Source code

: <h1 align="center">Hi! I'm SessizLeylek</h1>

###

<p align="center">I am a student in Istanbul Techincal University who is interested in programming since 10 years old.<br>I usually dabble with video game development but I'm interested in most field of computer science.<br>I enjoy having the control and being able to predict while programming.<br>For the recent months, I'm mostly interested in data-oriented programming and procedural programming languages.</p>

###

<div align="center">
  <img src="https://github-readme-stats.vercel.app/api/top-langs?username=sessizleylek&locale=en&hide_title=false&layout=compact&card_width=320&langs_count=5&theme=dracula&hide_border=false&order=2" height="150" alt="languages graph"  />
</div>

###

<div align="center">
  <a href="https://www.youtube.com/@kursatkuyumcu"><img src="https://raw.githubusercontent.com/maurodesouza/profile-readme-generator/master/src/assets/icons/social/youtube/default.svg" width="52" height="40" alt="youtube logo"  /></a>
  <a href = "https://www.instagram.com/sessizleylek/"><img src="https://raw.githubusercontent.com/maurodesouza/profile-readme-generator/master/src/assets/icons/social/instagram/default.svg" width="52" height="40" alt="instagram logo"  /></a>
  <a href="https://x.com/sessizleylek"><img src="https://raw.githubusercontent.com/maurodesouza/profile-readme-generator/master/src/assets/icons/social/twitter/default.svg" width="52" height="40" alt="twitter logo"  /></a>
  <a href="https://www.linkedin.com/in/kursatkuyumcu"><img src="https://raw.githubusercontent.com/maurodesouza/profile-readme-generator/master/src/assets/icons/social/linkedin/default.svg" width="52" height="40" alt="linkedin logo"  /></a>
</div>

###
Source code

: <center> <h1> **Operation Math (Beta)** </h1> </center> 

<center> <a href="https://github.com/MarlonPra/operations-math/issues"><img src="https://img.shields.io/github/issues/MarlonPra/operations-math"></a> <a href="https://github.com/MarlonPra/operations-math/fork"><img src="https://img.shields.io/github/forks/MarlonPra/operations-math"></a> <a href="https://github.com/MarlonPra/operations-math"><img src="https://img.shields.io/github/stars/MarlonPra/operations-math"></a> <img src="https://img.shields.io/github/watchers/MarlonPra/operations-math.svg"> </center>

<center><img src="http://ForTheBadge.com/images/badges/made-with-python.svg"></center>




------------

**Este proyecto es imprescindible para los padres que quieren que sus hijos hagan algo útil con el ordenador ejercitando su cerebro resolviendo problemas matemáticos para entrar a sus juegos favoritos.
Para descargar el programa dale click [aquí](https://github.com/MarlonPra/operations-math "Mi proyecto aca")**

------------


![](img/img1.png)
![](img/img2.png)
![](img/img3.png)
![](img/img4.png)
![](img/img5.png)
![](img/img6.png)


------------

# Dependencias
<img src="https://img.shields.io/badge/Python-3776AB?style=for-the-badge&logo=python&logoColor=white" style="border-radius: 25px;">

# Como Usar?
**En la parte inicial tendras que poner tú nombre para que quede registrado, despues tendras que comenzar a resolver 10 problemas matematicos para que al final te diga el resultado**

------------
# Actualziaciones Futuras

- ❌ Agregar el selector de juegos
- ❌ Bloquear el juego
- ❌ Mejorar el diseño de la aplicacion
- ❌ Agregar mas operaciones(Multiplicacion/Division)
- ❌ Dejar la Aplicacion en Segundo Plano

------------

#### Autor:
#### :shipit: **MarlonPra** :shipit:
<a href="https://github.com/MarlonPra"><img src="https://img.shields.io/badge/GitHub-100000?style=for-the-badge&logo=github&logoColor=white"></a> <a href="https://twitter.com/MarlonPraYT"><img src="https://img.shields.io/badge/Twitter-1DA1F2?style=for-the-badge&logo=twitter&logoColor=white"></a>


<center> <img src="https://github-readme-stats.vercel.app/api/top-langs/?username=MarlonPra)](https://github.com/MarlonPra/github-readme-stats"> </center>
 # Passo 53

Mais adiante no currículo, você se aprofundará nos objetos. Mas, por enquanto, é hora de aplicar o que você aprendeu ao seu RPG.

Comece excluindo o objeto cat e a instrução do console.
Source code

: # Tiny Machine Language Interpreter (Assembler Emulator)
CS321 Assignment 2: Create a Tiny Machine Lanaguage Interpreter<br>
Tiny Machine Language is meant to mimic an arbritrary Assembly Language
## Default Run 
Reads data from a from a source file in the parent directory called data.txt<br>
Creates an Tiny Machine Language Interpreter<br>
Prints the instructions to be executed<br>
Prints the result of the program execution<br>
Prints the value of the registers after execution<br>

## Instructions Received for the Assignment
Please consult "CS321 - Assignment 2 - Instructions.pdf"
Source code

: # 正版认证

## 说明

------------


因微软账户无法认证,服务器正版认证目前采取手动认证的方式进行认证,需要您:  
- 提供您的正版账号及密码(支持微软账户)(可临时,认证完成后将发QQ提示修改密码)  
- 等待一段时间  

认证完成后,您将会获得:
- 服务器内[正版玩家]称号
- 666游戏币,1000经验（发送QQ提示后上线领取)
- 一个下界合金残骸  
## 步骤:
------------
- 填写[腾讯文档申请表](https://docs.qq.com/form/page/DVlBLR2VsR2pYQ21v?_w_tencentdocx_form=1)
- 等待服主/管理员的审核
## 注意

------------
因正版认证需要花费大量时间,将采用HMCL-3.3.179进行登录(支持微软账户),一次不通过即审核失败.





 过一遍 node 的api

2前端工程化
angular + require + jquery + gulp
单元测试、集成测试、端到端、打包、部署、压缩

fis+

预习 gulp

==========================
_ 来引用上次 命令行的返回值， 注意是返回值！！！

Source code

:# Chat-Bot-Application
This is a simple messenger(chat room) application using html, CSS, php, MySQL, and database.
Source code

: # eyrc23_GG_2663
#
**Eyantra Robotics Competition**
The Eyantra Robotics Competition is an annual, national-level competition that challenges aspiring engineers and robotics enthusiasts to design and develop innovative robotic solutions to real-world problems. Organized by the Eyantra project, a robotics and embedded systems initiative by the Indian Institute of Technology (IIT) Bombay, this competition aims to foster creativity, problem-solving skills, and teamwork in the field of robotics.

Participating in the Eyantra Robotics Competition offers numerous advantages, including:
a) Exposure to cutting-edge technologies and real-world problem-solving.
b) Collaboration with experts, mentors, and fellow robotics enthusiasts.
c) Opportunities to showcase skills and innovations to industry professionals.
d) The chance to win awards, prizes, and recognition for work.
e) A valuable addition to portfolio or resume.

The task: Give again, exactly as written, the lines running from the first line of the data above through the line that contains "(Beta)** </h1> </center>".

Reply:
Source code

: <h1 align="center">Hi! I'm SessizLeylek</h1>

###

<p align="center">I am a student in Istanbul Techincal University who is interested in programming since 10 years old.<br>I usually dabble with video game development but I'm interested in most field of computer science.<br>I enjoy having the control and being able to predict while programming.<br>For the recent months, I'm mostly interested in data-oriented programming and procedural programming languages.</p>

###

<div align="center">
  <img src="https://github-readme-stats.vercel.app/api/top-langs?username=sessizleylek&locale=en&hide_title=false&layout=compact&card_width=320&langs_count=5&theme=dracula&hide_border=false&order=2" height="150" alt="languages graph"  />
</div>

###

<div align="center">
  <a href="https://www.youtube.com/@kursatkuyumcu"><img src="https://raw.githubusercontent.com/maurodesouza/profile-readme-generator/master/src/assets/icons/social/youtube/default.svg" width="52" height="40" alt="youtube logo"  /></a>
  <a href = "https://www.instagram.com/sessizleylek/"><img src="https://raw.githubusercontent.com/maurodesouza/profile-readme-generator/master/src/assets/icons/social/instagram/default.svg" width="52" height="40" alt="instagram logo"  /></a>
  <a href="https://x.com/sessizleylek"><img src="https://raw.githubusercontent.com/maurodesouza/profile-readme-generator/master/src/assets/icons/social/twitter/default.svg" width="52" height="40" alt="twitter logo"  /></a>
  <a href="https://www.linkedin.com/in/kursatkuyumcu"><img src="https://raw.githubusercontent.com/maurodesouza/profile-readme-generator/master/src/assets/icons/social/linkedin/default.svg" width="52" height="40" alt="linkedin logo"  /></a>
</div>

###
Source code

: <center> <h1> **Operation Math (Beta)** </h1> </center> 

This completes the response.